**Task requirements:** Here is a block of records. Copy every line in it that includes "vacancy".

**Data:**
-=-=-

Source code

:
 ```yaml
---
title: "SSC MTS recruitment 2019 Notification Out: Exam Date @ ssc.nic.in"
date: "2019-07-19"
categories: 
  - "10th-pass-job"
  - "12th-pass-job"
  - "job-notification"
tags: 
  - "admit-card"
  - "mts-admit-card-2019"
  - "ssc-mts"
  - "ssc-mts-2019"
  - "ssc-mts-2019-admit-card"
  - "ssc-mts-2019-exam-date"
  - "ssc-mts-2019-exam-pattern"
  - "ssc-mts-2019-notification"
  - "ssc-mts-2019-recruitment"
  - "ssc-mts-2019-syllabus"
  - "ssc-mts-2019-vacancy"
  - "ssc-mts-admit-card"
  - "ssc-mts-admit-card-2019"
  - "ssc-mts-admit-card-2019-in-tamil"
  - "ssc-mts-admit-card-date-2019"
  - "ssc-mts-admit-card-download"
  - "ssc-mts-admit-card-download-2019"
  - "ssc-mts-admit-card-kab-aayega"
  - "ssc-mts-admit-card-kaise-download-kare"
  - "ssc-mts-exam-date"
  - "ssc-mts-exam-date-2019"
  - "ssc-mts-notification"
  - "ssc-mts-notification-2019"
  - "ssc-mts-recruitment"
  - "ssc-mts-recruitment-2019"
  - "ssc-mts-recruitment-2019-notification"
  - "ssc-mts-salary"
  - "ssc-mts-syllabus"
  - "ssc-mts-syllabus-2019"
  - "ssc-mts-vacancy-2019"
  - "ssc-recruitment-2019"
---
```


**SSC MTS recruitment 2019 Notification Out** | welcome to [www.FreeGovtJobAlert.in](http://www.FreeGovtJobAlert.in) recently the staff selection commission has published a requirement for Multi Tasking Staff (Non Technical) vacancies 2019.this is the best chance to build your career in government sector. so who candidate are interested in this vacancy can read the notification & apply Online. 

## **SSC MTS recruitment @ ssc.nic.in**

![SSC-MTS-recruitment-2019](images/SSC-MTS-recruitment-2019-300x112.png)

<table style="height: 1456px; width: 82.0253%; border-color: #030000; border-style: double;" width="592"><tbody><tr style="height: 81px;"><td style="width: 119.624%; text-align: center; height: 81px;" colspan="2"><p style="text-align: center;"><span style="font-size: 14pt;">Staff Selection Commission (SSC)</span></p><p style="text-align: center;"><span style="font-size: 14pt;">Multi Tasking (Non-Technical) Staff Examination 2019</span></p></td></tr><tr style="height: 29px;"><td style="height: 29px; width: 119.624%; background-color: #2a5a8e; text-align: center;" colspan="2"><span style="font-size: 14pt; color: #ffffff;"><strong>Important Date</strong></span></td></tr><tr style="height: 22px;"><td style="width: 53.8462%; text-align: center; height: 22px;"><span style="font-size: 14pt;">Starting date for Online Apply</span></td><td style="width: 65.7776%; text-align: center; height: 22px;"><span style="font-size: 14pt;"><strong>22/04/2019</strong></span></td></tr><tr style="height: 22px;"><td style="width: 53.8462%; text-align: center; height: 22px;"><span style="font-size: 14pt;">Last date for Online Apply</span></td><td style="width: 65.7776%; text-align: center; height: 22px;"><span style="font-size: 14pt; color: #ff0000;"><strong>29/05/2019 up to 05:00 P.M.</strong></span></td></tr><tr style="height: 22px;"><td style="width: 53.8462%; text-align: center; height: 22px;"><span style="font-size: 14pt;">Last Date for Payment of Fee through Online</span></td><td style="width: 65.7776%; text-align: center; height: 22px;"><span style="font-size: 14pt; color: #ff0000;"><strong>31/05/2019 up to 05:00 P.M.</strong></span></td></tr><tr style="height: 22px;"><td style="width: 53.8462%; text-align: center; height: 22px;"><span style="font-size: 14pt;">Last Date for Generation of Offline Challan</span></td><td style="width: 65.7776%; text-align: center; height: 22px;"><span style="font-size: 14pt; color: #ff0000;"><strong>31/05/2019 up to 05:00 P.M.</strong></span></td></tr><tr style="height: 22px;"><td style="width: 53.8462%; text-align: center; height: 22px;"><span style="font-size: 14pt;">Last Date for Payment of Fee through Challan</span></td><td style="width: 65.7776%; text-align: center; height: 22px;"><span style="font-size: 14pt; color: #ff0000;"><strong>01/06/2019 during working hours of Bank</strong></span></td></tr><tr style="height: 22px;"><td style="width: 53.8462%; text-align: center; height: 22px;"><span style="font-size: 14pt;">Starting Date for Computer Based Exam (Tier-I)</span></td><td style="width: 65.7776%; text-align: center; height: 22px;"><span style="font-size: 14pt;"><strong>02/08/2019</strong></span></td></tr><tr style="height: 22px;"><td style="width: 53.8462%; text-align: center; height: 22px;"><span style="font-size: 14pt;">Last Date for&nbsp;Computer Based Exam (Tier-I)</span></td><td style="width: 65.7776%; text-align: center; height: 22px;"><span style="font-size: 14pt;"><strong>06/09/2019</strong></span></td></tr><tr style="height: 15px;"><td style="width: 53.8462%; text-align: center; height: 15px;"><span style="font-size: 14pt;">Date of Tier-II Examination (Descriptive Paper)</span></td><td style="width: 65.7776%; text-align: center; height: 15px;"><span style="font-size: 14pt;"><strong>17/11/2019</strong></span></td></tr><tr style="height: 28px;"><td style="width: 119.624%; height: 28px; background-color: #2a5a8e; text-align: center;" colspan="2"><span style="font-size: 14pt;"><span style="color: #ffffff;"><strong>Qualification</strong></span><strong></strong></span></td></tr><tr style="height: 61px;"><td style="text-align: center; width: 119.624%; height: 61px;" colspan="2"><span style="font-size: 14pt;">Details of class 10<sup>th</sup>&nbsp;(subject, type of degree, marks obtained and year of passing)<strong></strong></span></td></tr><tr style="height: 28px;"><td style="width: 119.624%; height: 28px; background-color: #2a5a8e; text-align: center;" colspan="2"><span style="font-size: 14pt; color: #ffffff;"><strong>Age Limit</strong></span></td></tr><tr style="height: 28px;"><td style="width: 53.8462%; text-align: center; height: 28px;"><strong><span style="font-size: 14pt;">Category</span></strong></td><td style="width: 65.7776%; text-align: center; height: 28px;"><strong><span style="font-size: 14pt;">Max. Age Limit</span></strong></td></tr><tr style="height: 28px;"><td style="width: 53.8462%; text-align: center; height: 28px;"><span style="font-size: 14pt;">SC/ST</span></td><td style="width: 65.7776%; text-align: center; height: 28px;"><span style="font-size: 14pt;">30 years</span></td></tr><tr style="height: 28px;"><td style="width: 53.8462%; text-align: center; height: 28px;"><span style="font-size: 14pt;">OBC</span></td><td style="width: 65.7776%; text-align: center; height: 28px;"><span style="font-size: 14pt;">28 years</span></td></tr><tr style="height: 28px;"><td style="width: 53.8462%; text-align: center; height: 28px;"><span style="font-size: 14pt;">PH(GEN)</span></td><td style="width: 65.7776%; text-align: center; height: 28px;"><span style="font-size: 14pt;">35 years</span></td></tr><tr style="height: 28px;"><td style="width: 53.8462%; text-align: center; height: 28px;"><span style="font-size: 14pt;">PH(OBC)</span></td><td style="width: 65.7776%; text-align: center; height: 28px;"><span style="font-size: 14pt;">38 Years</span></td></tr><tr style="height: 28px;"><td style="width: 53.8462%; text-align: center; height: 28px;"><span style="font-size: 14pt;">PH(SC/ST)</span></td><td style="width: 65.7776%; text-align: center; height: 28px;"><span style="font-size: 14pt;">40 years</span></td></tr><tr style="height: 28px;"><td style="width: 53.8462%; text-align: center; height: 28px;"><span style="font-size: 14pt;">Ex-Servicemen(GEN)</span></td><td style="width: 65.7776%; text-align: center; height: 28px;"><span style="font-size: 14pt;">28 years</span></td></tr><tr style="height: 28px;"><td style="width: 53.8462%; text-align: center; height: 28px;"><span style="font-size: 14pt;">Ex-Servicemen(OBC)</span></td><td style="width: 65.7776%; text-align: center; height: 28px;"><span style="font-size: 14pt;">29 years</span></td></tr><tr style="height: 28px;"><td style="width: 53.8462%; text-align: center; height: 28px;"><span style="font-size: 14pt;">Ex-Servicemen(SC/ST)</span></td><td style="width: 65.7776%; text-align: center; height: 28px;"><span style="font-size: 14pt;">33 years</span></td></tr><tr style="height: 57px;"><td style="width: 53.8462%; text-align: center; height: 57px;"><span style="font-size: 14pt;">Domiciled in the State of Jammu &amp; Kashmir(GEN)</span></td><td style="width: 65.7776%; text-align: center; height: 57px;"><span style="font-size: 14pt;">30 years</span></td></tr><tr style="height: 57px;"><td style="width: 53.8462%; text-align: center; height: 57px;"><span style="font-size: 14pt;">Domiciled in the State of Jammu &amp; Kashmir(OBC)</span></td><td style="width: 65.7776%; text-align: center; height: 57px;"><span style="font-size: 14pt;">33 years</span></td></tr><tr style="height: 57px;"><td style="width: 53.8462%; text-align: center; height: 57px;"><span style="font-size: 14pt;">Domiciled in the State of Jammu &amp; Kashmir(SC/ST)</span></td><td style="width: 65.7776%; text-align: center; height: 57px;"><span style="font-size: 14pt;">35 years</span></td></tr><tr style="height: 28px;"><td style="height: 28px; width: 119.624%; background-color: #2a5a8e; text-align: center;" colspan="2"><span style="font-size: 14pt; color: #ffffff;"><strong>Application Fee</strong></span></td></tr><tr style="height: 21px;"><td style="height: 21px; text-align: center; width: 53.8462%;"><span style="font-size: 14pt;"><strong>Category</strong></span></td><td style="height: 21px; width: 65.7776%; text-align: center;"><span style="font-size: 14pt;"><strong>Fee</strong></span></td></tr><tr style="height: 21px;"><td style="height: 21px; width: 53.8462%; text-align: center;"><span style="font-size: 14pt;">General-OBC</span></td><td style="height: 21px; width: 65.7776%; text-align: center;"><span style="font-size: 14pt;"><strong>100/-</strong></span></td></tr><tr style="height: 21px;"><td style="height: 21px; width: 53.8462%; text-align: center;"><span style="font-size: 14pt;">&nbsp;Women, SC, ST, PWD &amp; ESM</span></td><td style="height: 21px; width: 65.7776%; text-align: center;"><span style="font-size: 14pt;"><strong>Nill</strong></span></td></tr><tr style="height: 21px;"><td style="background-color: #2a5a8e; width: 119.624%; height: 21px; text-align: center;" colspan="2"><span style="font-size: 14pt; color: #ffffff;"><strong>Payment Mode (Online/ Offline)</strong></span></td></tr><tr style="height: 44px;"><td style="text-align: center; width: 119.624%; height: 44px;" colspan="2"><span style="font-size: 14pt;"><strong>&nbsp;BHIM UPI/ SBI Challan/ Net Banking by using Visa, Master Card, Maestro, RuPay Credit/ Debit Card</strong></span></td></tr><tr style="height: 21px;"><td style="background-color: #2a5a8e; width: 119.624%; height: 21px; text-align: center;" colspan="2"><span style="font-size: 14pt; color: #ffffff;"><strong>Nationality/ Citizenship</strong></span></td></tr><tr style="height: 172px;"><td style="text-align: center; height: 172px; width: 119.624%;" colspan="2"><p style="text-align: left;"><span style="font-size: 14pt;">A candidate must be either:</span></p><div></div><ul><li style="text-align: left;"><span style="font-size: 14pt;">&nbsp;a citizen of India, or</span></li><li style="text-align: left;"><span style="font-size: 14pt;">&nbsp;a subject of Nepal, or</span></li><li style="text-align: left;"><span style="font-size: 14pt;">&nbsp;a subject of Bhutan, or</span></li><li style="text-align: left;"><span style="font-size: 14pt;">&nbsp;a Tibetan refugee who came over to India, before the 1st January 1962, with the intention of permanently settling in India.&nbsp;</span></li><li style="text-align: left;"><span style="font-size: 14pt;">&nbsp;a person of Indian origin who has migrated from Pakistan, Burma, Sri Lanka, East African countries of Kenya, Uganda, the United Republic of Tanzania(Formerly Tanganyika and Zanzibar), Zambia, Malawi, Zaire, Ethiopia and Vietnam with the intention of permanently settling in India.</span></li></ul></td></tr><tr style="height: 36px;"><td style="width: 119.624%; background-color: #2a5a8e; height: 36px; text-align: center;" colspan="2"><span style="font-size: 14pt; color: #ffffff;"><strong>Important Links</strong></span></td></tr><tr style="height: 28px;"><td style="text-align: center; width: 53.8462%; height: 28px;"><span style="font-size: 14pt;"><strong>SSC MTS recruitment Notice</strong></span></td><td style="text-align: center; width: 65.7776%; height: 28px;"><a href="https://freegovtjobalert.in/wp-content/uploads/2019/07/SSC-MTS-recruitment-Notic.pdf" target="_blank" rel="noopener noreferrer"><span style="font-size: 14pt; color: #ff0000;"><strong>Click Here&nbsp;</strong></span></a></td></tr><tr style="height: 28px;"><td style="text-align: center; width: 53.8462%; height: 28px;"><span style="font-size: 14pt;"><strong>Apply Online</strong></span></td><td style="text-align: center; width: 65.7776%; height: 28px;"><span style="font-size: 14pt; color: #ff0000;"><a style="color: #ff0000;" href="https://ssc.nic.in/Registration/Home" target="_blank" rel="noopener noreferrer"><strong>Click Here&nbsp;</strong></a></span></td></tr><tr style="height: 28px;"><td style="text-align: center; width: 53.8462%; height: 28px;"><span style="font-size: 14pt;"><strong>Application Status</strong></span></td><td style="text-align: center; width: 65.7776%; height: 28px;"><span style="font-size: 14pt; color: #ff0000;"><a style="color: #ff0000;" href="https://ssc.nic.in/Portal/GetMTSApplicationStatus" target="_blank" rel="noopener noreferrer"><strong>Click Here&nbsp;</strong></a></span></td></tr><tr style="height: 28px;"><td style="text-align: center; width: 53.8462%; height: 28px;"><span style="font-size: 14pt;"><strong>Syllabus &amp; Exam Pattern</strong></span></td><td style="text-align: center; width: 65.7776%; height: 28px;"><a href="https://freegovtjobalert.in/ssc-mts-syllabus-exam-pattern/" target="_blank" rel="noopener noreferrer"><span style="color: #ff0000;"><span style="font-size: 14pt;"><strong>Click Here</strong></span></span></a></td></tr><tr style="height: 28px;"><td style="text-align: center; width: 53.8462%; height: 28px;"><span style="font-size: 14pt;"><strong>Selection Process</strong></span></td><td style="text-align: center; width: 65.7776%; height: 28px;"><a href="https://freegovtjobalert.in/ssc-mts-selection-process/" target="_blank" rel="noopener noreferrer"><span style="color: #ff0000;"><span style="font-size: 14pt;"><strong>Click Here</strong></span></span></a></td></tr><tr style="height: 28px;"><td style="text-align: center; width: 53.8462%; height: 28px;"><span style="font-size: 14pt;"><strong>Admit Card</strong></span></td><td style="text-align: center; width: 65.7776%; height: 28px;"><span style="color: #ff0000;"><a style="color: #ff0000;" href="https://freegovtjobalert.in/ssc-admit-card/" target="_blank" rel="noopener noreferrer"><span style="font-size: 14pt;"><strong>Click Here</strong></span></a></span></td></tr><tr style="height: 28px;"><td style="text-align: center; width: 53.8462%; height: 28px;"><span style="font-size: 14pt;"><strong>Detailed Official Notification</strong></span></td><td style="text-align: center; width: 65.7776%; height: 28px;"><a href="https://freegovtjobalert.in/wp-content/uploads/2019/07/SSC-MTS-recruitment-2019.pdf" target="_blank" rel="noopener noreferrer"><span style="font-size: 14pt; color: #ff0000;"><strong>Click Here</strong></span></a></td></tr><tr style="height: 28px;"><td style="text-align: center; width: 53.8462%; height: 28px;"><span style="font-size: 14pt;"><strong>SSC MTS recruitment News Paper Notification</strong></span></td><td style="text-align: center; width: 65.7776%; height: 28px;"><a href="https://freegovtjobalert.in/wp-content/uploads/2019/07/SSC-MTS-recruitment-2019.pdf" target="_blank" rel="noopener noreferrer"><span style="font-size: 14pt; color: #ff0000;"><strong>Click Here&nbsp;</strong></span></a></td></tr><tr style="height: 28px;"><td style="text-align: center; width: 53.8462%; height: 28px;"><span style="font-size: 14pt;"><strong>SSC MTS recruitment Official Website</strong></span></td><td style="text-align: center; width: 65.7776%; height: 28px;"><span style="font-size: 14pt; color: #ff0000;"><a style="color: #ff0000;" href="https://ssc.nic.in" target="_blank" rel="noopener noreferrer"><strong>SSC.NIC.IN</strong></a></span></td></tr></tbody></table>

-=-=-

**Reply to the task:**
  - "ssc-mts-2019-vacancy"
  - "ssc-mts-vacancy-2019"
**SSC MTS recruitment 2019 Notification Out** | welcome to [www.FreeGovtJobAlert.in](http://www.FreeGovtJobAlert.in) recently the staff selection commission has published a requirement for Multi Tasking Staff (Non Technical) vacancies 2019.this is the best chance to build your career in government sector. so who candidate are interested in this vacancy can read the notification & apply Online. 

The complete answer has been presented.